A Quaest se consolidou nos últimos ciclos eleitorais entre os institutos de maior projeção do país e realiza levantamentos para grandes veículos de comunicação. Em 2024, suas pesquisas presenciais estiveram entre as que mais se aproximaram das urnas em disputas importantes. Um exemplo foi São Paulo: às vésperas do primeiro turno, o instituto identificou o cenário de empate técnico entre Ricardo Nunes, Guilherme Boulos e Pablo Marçal que acabou se confirmando, com os três separados por pouco mais de um ponto percentual nas urnas.

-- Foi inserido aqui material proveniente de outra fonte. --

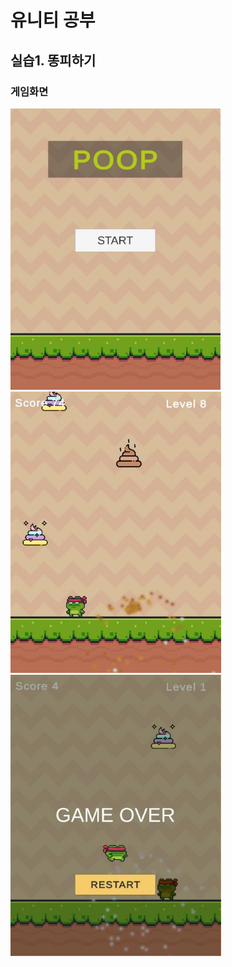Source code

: # 유니티 공부

## 실습1. 똥피하기

### 게임화면

<img src="./source/project1_0.JPG" height="450px"/>
<img src="./source/project1_1.JPG" height="450px"/>
<img src="./source/project1_2.JPG" height="450px"/>
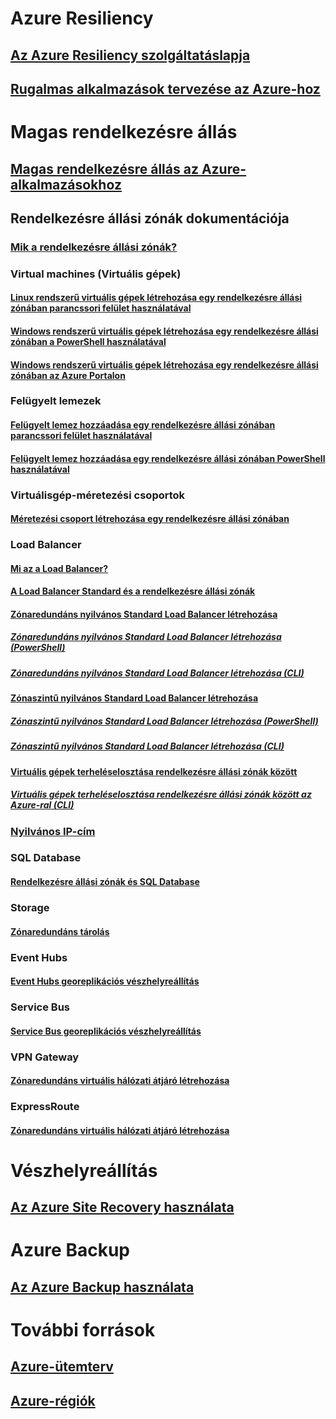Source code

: 
# Azure Resiliency
## [Az Azure Resiliency szolgáltatáslapja](http://azure.microsoft.com/features/resiliency)
## [Rugalmas alkalmazások tervezése az Azure-hoz](https://docs.microsoft.com/azure/architecture/resiliency/)

# Magas rendelkezésre állás

## [Magas rendelkezésre állás az Azure-alkalmazásokhoz](https://docs.microsoft.com/azure/architecture/resiliency/high-availability-azure-applications)

## Rendelkezésre állási zónák dokumentációja
### [Mik a rendelkezésre állási zónák?](az-overview.md)

### Virtual machines (Virtuális gépek)
#### [Linux rendszerű virtuális gépek létrehozása egy rendelkezésre állási zónában parancssori felület használatával](../virtual-machines/linux/create-cli-availability-zone.md)
#### [Windows rendszerű virtuális gépek létrehozása egy rendelkezésre állási zónában a PowerShell használatával](../virtual-machines/windows/create-powershell-availability-zone.md)
#### [Windows rendszerű virtuális gépek létrehozása egy rendelkezésre állási zónában az Azure Portalon](../virtual-machines/windows/create-portal-availability-zone.md)

### Felügyelt lemezek
#### [Felügyelt lemez hozzáadása egy rendelkezésre állási zónában parancssori felület használatával](../virtual-machines/linux/add-disk.md#use-managed-disks)
#### [Felügyelt lemez hozzáadása egy rendelkezésre állási zónában PowerShell használatával](../virtual-machines/windows/attach-disk-ps.md#add-an-empty-data-disk-to-a-virtual-machine)

### Virtuálisgép-méretezési csoportok
#### [Méretezési csoport létrehozása egy rendelkezésre állási zónában](../virtual-machine-scale-sets/virtual-machine-scale-sets-use-availability-zones.md)

### Load Balancer
#### [Mi az a Load Balancer?](../load-balancer/load-balancer-standard-overview.md)
#### [A Load Balancer Standard és a rendelkezésre állási zónák](../load-balancer/load-balancer-standard-availability-zones.md)

#### [Zónaredundáns nyilvános Standard Load Balancer létrehozása](../load-balancer/load-balancer-get-started-internet-az-portal.md)
##### [Zónaredundáns nyilvános Standard Load Balancer létrehozása (PowerShell)](../load-balancer/load-balancer-get-started-internet-az-powershell.md)
##### [Zónaredundáns nyilvános Standard Load Balancer létrehozása (CLI)](../load-balancer/load-balancer-get-started-internet-az-cli.md)
#### [Zónaszintű nyilvános Standard Load Balancer létrehozása](../load-balancer/load-balancer-get-started-internet-availability-zones-zonal-portal.md)
##### [Zónaszintű nyilvános Standard Load Balancer létrehozása (PowerShell)](../load-balancer/load-balancer-get-started-internet-availability-zones-zonal-powershell.md)
##### [Zónaszintű nyilvános Standard Load Balancer létrehozása (CLI)](../load-balancer/load-balancer-get-started-internet-availability-zones-zonal-cli.md)
#### [Virtuális gépek terheléselosztása rendelkezésre állási zónák között](../load-balancer/load-balancer-standard-public-availability-zones-portal.md)
##### [Virtuális gépek terheléselosztása rendelkezésre állási zónák között az Azure-ral (CLI)](../load-balancer/load-balancer-standard-public-zone-redundant-cli.md)

### [Nyilvános IP-cím](../virtual-network/virtual-network-public-ip-address.md#create-a-public-ip-address)

### SQL Database
#### [Rendelkezésre állási zónák és SQL Database](../sql-database/sql-database-high-availability.md#availability-zones)

### Storage
#### [Zónaredundáns tárolás](../storage/common/storage-redundancy-zrs.md)

### Event Hubs
#### [Event Hubs georeplikációs vészhelyreállítás](../event-hubs/event-hubs-geo-dr.md#availability-zones-preview)

### Service Bus
#### [Service Bus georeplikációs vészhelyreállítás](../service-bus-messaging/service-bus-geo-dr.md#availability-zones-preview)

### VPN Gateway
#### [Zónaredundáns virtuális hálózati átjáró létrehozása](../vpn-gateway/create-zone-redundant-vnet-gateway.md)

### ExpressRoute
#### [Zónaredundáns virtuális hálózati átjáró létrehozása](../vpn-gateway/create-zone-redundant-vnet-gateway.md)

# Vészhelyreállítás
## [Az Azure Site Recovery használata](https://docs.microsoft.com/azure/site-recovery/)

# Azure Backup
## [Az Azure Backup használata](https://docs.microsoft.com/azure/backup/)

# További források
## [Azure-ütemterv](https://azure.microsoft.com/roadmap/)
## [Azure-régiók](https://azure.microsoft.com/regions/)
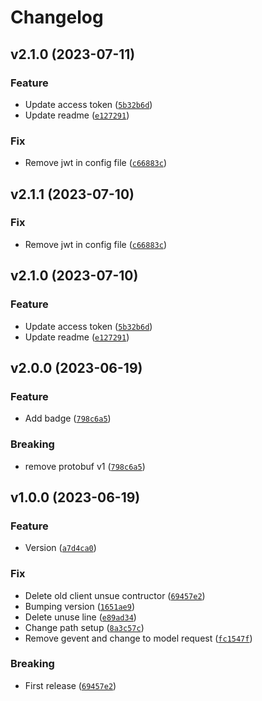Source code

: # Changelog

<!--next-version-placeholder-->

## v2.1.0 (2023-07-11)

### Feature

* Update access token ([`5b32b6d`](https://github.com/SSI-Securities-Corporation/python-fcdata/commit/5b32b6ddbe79ed0df2948e8f36b6d3f933e27466))
* Update readme ([`e127291`](https://github.com/SSI-Securities-Corporation/python-fcdata/commit/e1272915222a1502b2464f632c7d9ac43083135a))

### Fix

* Remove jwt in config file ([`c66883c`](https://github.com/SSI-Securities-Corporation/python-fcdata/commit/c66883cef9d55c0a2a0474c04dda409ace3c61c2))

## v2.1.1 (2023-07-10)

### Fix

* Remove jwt in config file ([`c66883c`](https://github.com/SSI-Securities-Corporation/python-fcdata/commit/c66883cef9d55c0a2a0474c04dda409ace3c61c2))

## v2.1.0 (2023-07-10)

### Feature

* Update access token ([`5b32b6d`](https://github.com/SSI-Securities-Corporation/python-fcdata/commit/5b32b6ddbe79ed0df2948e8f36b6d3f933e27466))
* Update readme ([`e127291`](https://github.com/SSI-Securities-Corporation/python-fcdata/commit/e1272915222a1502b2464f632c7d9ac43083135a))

## v2.0.0 (2023-06-19)

### Feature

* Add badge ([`798c6a5`](https://github.com/SSI-Securities-Corporation/python-fcdata/commit/798c6a517db0cf3073eced5857a4276030ba8c6f))

### Breaking

* remove protobuf v1 ([`798c6a5`](https://github.com/SSI-Securities-Corporation/python-fcdata/commit/798c6a517db0cf3073eced5857a4276030ba8c6f))

## v1.0.0 (2023-06-19)

### Feature

* Version ([`a7d4ca0`](https://github.com/SSI-Securities-Corporation/python-fcdata/commit/a7d4ca0cb23b71d21267e026593494138f5bcba1))

### Fix

* Delete old client unsue contructor ([`69457e2`](https://github.com/SSI-Securities-Corporation/python-fcdata/commit/69457e2a798e427a701de4178b9f2fff86119f12))
* Bumping version ([`1651ae9`](https://github.com/SSI-Securities-Corporation/python-fcdata/commit/1651ae9541d3d5e1924a81b08f8839bbad5bacd9))
* Delete unuse line ([`e89ad34`](https://github.com/SSI-Securities-Corporation/python-fcdata/commit/e89ad345bb9e44c106eb8fcaa20d2f12e88b1234))
* Change path setup ([`8a3c57c`](https://github.com/SSI-Securities-Corporation/python-fcdata/commit/8a3c57c1ef019e376052650e1e936395e179a9a9))
* Remove gevent and change to model request ([`fc1547f`](https://github.com/SSI-Securities-Corporation/python-fcdata/commit/fc1547f60b4ed6b7845079c0bd929dcfdf9ca79d))

### Breaking

* First release ([`69457e2`](https://github.com/SSI-Securities-Corporation/python-fcdata/commit/69457e2a798e427a701de4178b9f2fff86119f12))
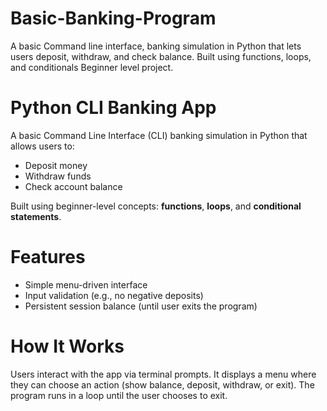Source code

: # Basic-Banking-Program
A basic Command line interface, banking simulation in Python that lets users deposit, withdraw, and check balance. Built using functions, loops, and conditionals 
Beginner level project.

# Python CLI Banking App 

A basic Command Line Interface (CLI) banking simulation in Python that allows users to:

- Deposit money  
- Withdraw funds  
- Check account balance

Built using beginner-level concepts: **functions**, **loops**, and **conditional statements**.

# Features

- Simple menu-driven interface
- Input validation (e.g., no negative deposits)
- Persistent session balance (until user exits the program)

# How It Works

Users interact with the app via terminal prompts. It displays a menu where they can choose an action (show balance, deposit, withdraw, or exit). The program runs in a loop until the user chooses to exit.

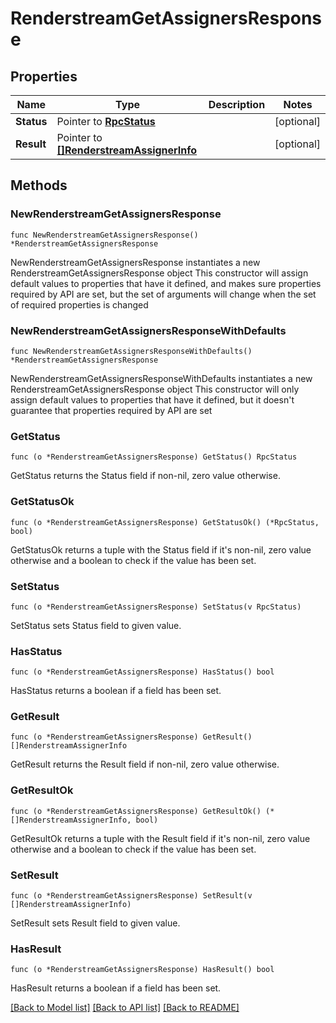 # RenderstreamGetAssignersResponse

## Properties

Name | Type | Description | Notes
------------ | ------------- | ------------- | -------------
**Status** | Pointer to [**RpcStatus**](RpcStatus.md) |  | [optional] 
**Result** | Pointer to [**[]RenderstreamAssignerInfo**](RenderstreamAssignerInfo.md) |  | [optional] 

## Methods

### NewRenderstreamGetAssignersResponse

`func NewRenderstreamGetAssignersResponse() *RenderstreamGetAssignersResponse`

NewRenderstreamGetAssignersResponse instantiates a new RenderstreamGetAssignersResponse object
This constructor will assign default values to properties that have it defined,
and makes sure properties required by API are set, but the set of arguments
will change when the set of required properties is changed

### NewRenderstreamGetAssignersResponseWithDefaults

`func NewRenderstreamGetAssignersResponseWithDefaults() *RenderstreamGetAssignersResponse`

NewRenderstreamGetAssignersResponseWithDefaults instantiates a new RenderstreamGetAssignersResponse object
This constructor will only assign default values to properties that have it defined,
but it doesn't guarantee that properties required by API are set

### GetStatus

`func (o *RenderstreamGetAssignersResponse) GetStatus() RpcStatus`

GetStatus returns the Status field if non-nil, zero value otherwise.

### GetStatusOk

`func (o *RenderstreamGetAssignersResponse) GetStatusOk() (*RpcStatus, bool)`

GetStatusOk returns a tuple with the Status field if it's non-nil, zero value otherwise
and a boolean to check if the value has been set.

### SetStatus

`func (o *RenderstreamGetAssignersResponse) SetStatus(v RpcStatus)`

SetStatus sets Status field to given value.

### HasStatus

`func (o *RenderstreamGetAssignersResponse) HasStatus() bool`

HasStatus returns a boolean if a field has been set.

### GetResult

`func (o *RenderstreamGetAssignersResponse) GetResult() []RenderstreamAssignerInfo`

GetResult returns the Result field if non-nil, zero value otherwise.

### GetResultOk

`func (o *RenderstreamGetAssignersResponse) GetResultOk() (*[]RenderstreamAssignerInfo, bool)`

GetResultOk returns a tuple with the Result field if it's non-nil, zero value otherwise
and a boolean to check if the value has been set.

### SetResult

`func (o *RenderstreamGetAssignersResponse) SetResult(v []RenderstreamAssignerInfo)`

SetResult sets Result field to given value.

### HasResult

`func (o *RenderstreamGetAssignersResponse) HasResult() bool`

HasResult returns a boolean if a field has been set.


[[Back to Model list]](../README.md#documentation-for-models) [[Back to API list]](../README.md#documentation-for-api-endpoints) [[Back to README]](../README.md)


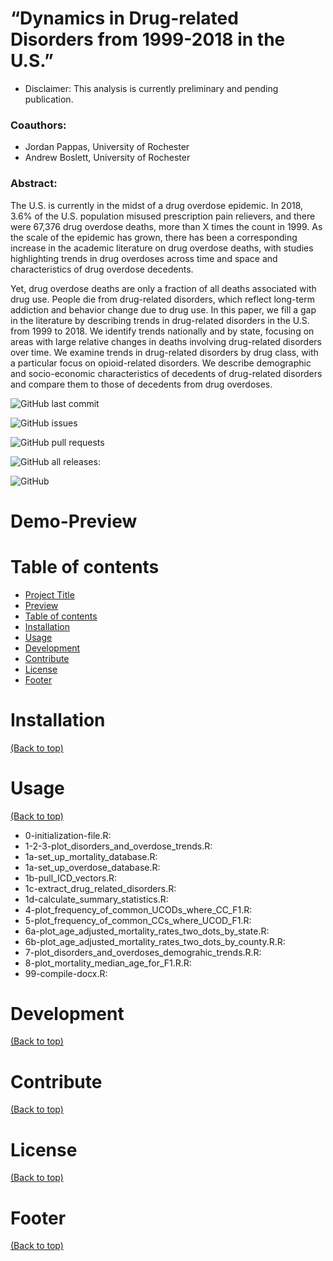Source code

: # “Dynamics in Drug-related Disorders from 1999-2018 in the U.S.”
* Disclaimer: This analysis is currently preliminary and pending publication.

### Coauthors:
- Jordan Pappas, University of Rochester
- Andrew Boslett, University of Rochester

### Abstract:
The U.S. is currently in the midst of a drug overdose epidemic. In 2018, 3.6% of the U.S. population misused prescription pain relievers, and there were 67,376 drug overdose deaths, more than X times the count in 1999. As the scale of the epidemic has grown, there has been a corresponding increase in the academic literature on drug overdose deaths, with studies highlighting trends in drug overdoses across time and space and characteristics of drug overdose decedents.

Yet, drug overdose deaths are only a fraction of all deaths associated with drug use. People die from drug-related disorders, which reflect long-term addiction and behavior change due to drug use. In this paper, we fill a gap in the literature by describing trends in drug-related disorders in the U.S. from 1999 to 2018. We identify trends nationally and by state, focusing on areas with large relative changes in deaths involving drug-related disorders over time. We examine trends in drug-related disorders by drug class, with a particular focus on opioid-related disorders. We describe demographic and socio-economic characteristics of decedents of drug-related disorders and compare them to those of decedents from drug overdoses.



![GitHub last commit](https://img.shields.io/github/last-commit/jordanjpappas/Opioid_Dynamics)

![GitHub issues](https://img.shields.io/github/issues-raw/jordanjpappas/Opioid_Dynamics)

![GitHub pull requests](https://img.shields.io/github/issues-pr/jordanjpappas/Opioid_Dynamics)

![GitHub all releases](https://img.shields.io/github/downloads/jordanjpappas/Opioid_Dynamics/total):

![GitHub](https://img.shields.io/github/license/jordanjpappas/Opioid_Dynamics)



# Demo-Preview



# Table of contents

- [Project Title](#project-title)
- [Preview](#preview)
- [Table of contents](#table-of-contents)
- [Installation](#installation)
- [Usage](#usage)
- [Development](#development)
- [Contribute](#contribute)
- [License](#license)
- [Footer](#footer)



# Installation
[(Back to top)](#table-of-contents)



# Usage
[(Back to top)](#table-of-contents)

- 0-initialization-file.R: 
- 1-2-3-plot_disorders_and_overdose_trends.R: 
- 1a-set_up_mortality_database.R: 
- 1a-set_up_overdose_database.R: 
- 1b-pull_ICD_vectors.R: 
- 1c-extract_drug_related_disorders.R: 
- 1d-calculate_summary_statistics.R: 
- 4-plot_frequency_of_common_UCODs_where_CC_F1.R: 
- 5-plot_frequency_of_common_CCs_where_UCOD_F1.R: 
- 6a-plot_age_adjusted_mortality_rates_two_dots_by_state.R: 
- 6b-plot_age_adjusted_mortality_rates_two_dots_by_county.R.R: 
- 7-plot_disorders_and_overdoses_demograhic_trends.R.R: 
- 8-plot_mortality_median_age_for_F1.R.R: 
- 99-compile-docx.R: 



# Development
[(Back to top)](#table-of-contents)



# Contribute
[(Back to top)](#table-of-contents)



# License
[(Back to top)](#table-of-contents)



# Footer
[(Back to top)](#table-of-contents)


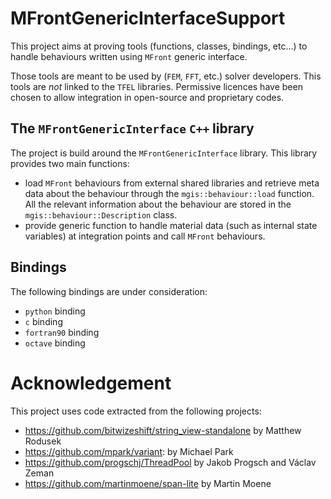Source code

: # MFrontGenericInterfaceSupport

This project aims at proving tools (functions, classes, bindings,
etc...) to handle behaviours written using `MFront` generic interface.

Those tools are meant to be used by (`FEM`, `FFT`, etc.) solver
developers. This tools are *not* linked to the `TFEL` libraries.
Permissive licences have been chosen to allow integration in open-source
and proprietary codes.

## The `MFrontGenericInterface` `C++` library

The project is build around the `MFrontGenericInterface` library. This
library provides two main functions:

- load `MFront` behaviours from external shared libraries and retrieve
  meta data about the behaviour through the `mgis::behaviour::load`
  function. All the relevant information about the behaviour are stored
  in the `mgis::behaviour::Description` class.
- provide generic function to handle material data (such as internal
  state variables) at integration points and call `MFront` behaviours.

## Bindings

The following bindings are under consideration:

- `python` binding
- `c` binding
- `fortran90` binding
- `octave` binding

# Acknowledgement

This project uses code extracted from the following projects:

- https://github.com/bitwizeshift/string_view-standalone by Matthew
  Rodusek
- https://github.com/mpark/variant: by Michael Park
- https://github.com/progschj/ThreadPool by Jakob Progsch and Václav
  Zeman
- https://github.com/martinmoene/span-lite by Martin Moene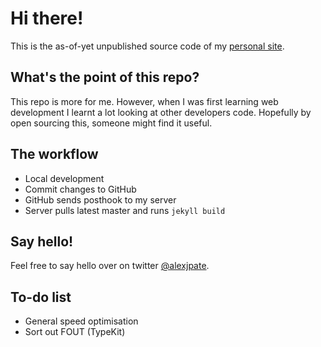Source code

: # Hi there!
This is the as-of-yet unpublished source code of my [personal site](http://alexpate.uk).

## What's the point of this repo?
This repo is more for me. However, when I was first learning web development I learnt a lot looking at other developers code. Hopefully by open sourcing this, someone might find it useful.

## The workflow
- Local development
- Commit changes to GitHub
- GitHub sends posthook to my server
- Server pulls latest master and runs `jekyll build`

## Say hello!
Feel free to say hello over on twitter [@alexjpate](http://twitter.com/alexjpate).

## To-do list
- General speed optimisation
- Sort out FOUT (TypeKit)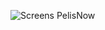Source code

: ![Screens PelisNow](https://github.com/user-attachments/assets/1de9b183-2c27-4d60-8c28-d300de2a7220)
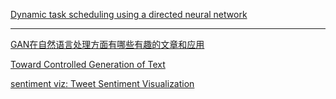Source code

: [Dynamic task scheduling using a directed neural network](https://www.sciencedirect.com/science/article/pii/S0743731514001907)

---

[GAN在自然语言处理方面有哪些有趣的文章和应用](https://www.zhihu.com/question/54463527)

[Toward Controlled Generation of Text](https://arxiv.org/pdf/1703.00955.pdf)

[sentiment viz: Tweet Sentiment Visualization](https://www.csc2.ncsu.edu/faculty/healey/tweet_viz/tweet_app/)

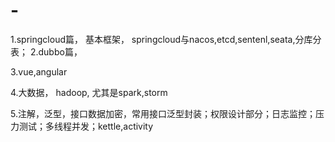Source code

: # -
1.springcloud篇，
      基本框架，
      springcloud与nacos,etcd,sentenl,seata,分库分表；
2.dubbo篇，

3.vue,angular

4.大数据，
hadoop,
尤其是spark,storm

5.注解，泛型，接口数据加密，常用接口泛型封装；权限设计部分；日志监控；压力测试；多线程并发；kettle,activity
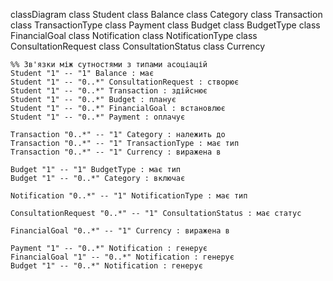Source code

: classDiagram
    class Student
    class Balance
    class Category
    class Transaction
    class TransactionType
    class Payment
    class Budget
    class BudgetType
    class FinancialGoal
    class Notification
    class NotificationType
    class ConsultationRequest
    class ConsultationStatus
    class Currency

    %% Зв'язки між сутностями з типами асоціацій
    Student "1" -- "1" Balance : має
    Student "1" -- "0..*" ConsultationRequest : створює
    Student "1" -- "0..*" Transaction : здійснює
    Student "1" -- "0..*" Budget : планує
    Student "1" -- "0..*" FinancialGoal : встановлює
    Student "1" -- "0..*" Payment : оплачує

    Transaction "0..*" -- "1" Category : належить до
    Transaction "0..*" -- "1" TransactionType : має тип
    Transaction "0..*" -- "1" Currency : виражена в

    Budget "1" -- "1" BudgetType : має тип
    Budget "1" -- "0..*" Category : включає

    Notification "0..*" -- "1" NotificationType : має тип

    ConsultationRequest "0..*" -- "1" ConsultationStatus : має статус

    FinancialGoal "0..*" -- "1" Currency : виражена в

    Payment "1" -- "0..*" Notification : генерує
    FinancialGoal "1" -- "0..*" Notification : генерує
    Budget "1" -- "0..*" Notification : генерує
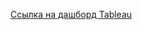 [Ссылка на дашборд Tableau](https://public.tableau.com/app/profile/.27502562/viz/__16506329865550/_)
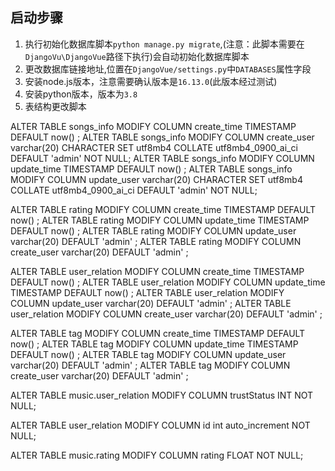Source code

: ## 启动步骤

1. 执行初始化数据库脚本`python manage.py migrate`,(注意：此脚本需要在`DjangoVu\DjangoVue`路径下执行)会自动初始化数据库脚本
2. 更改数据库链接地址,位置在`DjangoVue/settings.py`中`DATABASES`属性字段
3. 安装node.js版本，注意需要确认版本是`16.13.0`(此版本经过测试)
4. 安装python版本，版本为`3.8`
5. 表结构更改脚本

ALTER TABLE songs_info MODIFY COLUMN create_time TIMESTAMP DEFAULT now() ;
ALTER TABLE songs_info MODIFY COLUMN create_user varchar(20) CHARACTER SET utf8mb4 COLLATE utf8mb4_0900_ai_ci DEFAULT 'admin' NOT NULL;
ALTER TABLE songs_info MODIFY COLUMN update_time TIMESTAMP DEFAULT now() ;
ALTER TABLE songs_info MODIFY COLUMN update_user varchar(20) CHARACTER SET utf8mb4 COLLATE utf8mb4_0900_ai_ci DEFAULT 'admin' NOT NULL;

ALTER TABLE rating MODIFY COLUMN create_time TIMESTAMP DEFAULT now() ;
ALTER TABLE rating MODIFY COLUMN update_time TIMESTAMP DEFAULT now() ;
ALTER TABLE rating MODIFY COLUMN update_user varchar(20) DEFAULT 'admin' ;
ALTER TABLE rating MODIFY COLUMN create_user varchar(20)  DEFAULT 'admin' ;


ALTER TABLE user_relation MODIFY COLUMN create_time TIMESTAMP DEFAULT now() ;
ALTER TABLE user_relation MODIFY COLUMN update_time TIMESTAMP DEFAULT now() ;
ALTER TABLE user_relation MODIFY COLUMN update_user varchar(20) DEFAULT 'admin' ;
ALTER TABLE user_relation MODIFY COLUMN create_user varchar(20)  DEFAULT 'admin' ;


ALTER TABLE tag MODIFY COLUMN create_time TIMESTAMP DEFAULT now() ;
ALTER TABLE tag MODIFY COLUMN update_time TIMESTAMP DEFAULT now() ;
ALTER TABLE tag MODIFY COLUMN update_user varchar(20) DEFAULT 'admin' ;
ALTER TABLE tag MODIFY COLUMN create_user varchar(20)  DEFAULT 'admin' ;


ALTER TABLE music.user_relation MODIFY COLUMN trustStatus INT NOT NULL;

ALTER TABLE user_relation MODIFY COLUMN id int auto_increment NOT NULL;

ALTER TABLE music.rating MODIFY COLUMN rating FLOAT NOT NULL;

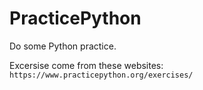 # PracticePython
Do some Python practice.

Excersise come from these websites:
`
https://www.practicepython.org/exercises/
`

Em Sergipe, a lembrança mais forte está justamente em Aracaju. Ainda em agosto de 2024, quando a disputa pela Prefeitura tinha vários nomes competitivos, a Quaest já colocava Emília Corrêa na liderança. No segundo turno, o instituto a manteve à frente e, na pesquisa divulgada na véspera da votação, apontou 62% dos votos válidos para ela. Emília efetivamente venceu a eleição no dia seguinte, com 57,46%, percentual próximo ao apontado no levantamento, que, ao lado de outros institutos, como Gadu, Atlas e Paraná, esteve entre os que mais se aproximaram do resultado das urnas.
Esse histórico ajuda a explicar a apreensão que cercava a chegada da primeira fotografia estadual da Quaest em 2026. Até então, diferentes institutos vinham apresentando cenários distintos para o Governo e, principalmente, para o Senado. Diante disso, a Quaest era vista nos bastidores como uma espécie de teste importante para medir qual cenário encontraria respaldo em um instituto de alcance nacional.
E os números divulgados produziram uma fotografia clara para o Governo. Fábio Mitidieri (PSD) apareceu abrindo 12 pontos de vantagem sobre Valmir de Francisquinho (Republicanos), e com possibilidade de vitória já no primeiro turno, quando considerados apenas os votos válidos.
Para o Senado, Rogério Carvalho (PT) e André David (Republicanos) apareceram na liderança, ambos com 11%, ocupando justamente as duas posições que garantiriam as vagas caso o cenário fosse reproduzido nas urnas.
É aí que estão os principais impactos da Quaest sobre a eleição. Pesquisa não determina resultado e ainda há espaço para movimentações até a votação, mas um levantamento com a exposição e o histórico recente do instituto tem potencial para interferir e muito na mobilização das bases e até na percepção de aliados e lideranças políticas sobre quem está efetivamente competitivo. Quem apareceu bem ganha um argumento poderoso para reforçar o discurso de viabilidade; quem ficou abaixo das próprias expectativas passa a enfrentar maior pressão para reagir.
A Quaest ouviu 804 eleitores sergipanos entre os dias 23 e 26 de agosto, e o levantamento está registrado na Justiça Eleitoral sob o número SE-03536/2026.